Work to be completed ▸ Please copy exactly the lines from the first in the records through the line that contains "treatment of Min- and", but not the pictures.

[Source texts of formatted documents]
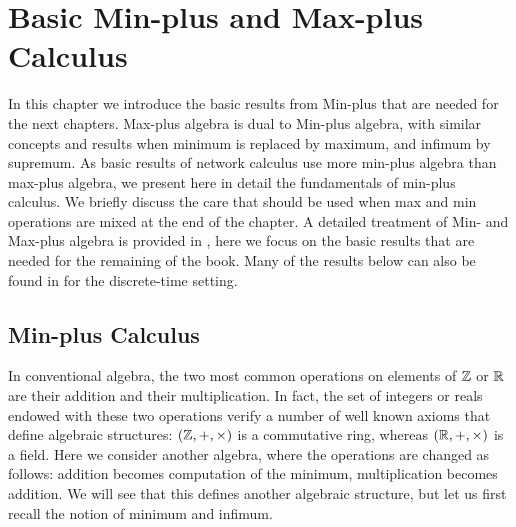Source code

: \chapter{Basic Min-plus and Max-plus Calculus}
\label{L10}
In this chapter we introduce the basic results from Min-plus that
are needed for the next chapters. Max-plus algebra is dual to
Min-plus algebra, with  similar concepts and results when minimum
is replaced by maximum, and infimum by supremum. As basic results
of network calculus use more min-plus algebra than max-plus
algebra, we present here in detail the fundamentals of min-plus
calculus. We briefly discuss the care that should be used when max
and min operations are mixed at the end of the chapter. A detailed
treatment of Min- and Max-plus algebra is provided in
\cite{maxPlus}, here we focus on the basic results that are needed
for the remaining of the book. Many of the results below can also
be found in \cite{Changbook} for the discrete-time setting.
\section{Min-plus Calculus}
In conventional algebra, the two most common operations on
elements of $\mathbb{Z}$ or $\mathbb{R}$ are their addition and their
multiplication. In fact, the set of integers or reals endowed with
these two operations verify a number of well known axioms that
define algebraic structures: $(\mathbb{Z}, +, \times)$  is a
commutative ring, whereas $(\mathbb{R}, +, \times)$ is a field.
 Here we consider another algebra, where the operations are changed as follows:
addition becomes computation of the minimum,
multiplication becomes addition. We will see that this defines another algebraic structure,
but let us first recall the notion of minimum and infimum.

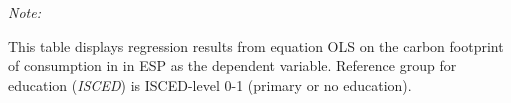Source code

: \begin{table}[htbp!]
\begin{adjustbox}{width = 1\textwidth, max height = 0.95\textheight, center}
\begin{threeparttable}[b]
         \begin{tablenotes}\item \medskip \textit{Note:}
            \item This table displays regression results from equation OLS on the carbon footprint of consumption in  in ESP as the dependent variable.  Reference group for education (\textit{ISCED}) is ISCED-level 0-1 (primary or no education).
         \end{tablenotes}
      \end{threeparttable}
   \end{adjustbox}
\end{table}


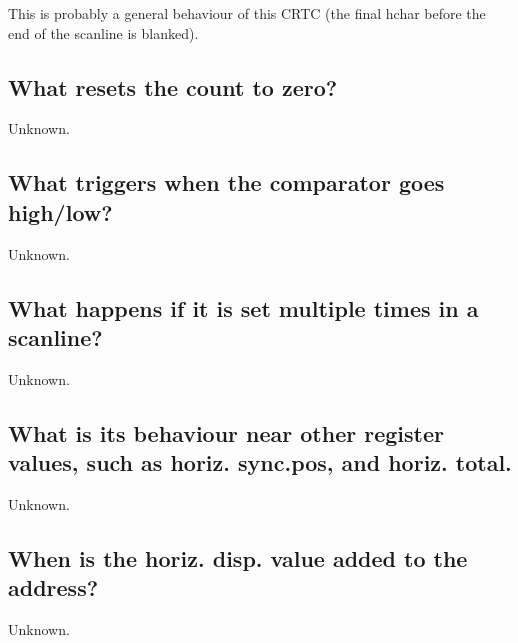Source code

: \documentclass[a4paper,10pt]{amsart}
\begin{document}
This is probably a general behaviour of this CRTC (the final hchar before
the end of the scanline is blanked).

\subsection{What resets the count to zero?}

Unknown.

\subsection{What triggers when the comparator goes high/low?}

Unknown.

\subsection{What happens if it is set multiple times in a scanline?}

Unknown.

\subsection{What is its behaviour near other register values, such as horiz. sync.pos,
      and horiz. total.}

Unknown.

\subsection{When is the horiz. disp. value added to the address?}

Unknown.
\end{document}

Your response ▸
Source code

: \chapter{Basic Min-plus and Max-plus Calculus}
\label{L10}
In this chapter we introduce the basic results from Min-plus that
are needed for the next chapters. Max-plus algebra is dual to
Min-plus algebra, with  similar concepts and results when minimum
is replaced by maximum, and infimum by supremum. As basic results
of network calculus use more min-plus algebra than max-plus
algebra, we present here in detail the fundamentals of min-plus
calculus. We briefly discuss the care that should be used when max
and min operations are mixed at the end of the chapter. A detailed
treatment of Min- and Max-plus algebra is provided in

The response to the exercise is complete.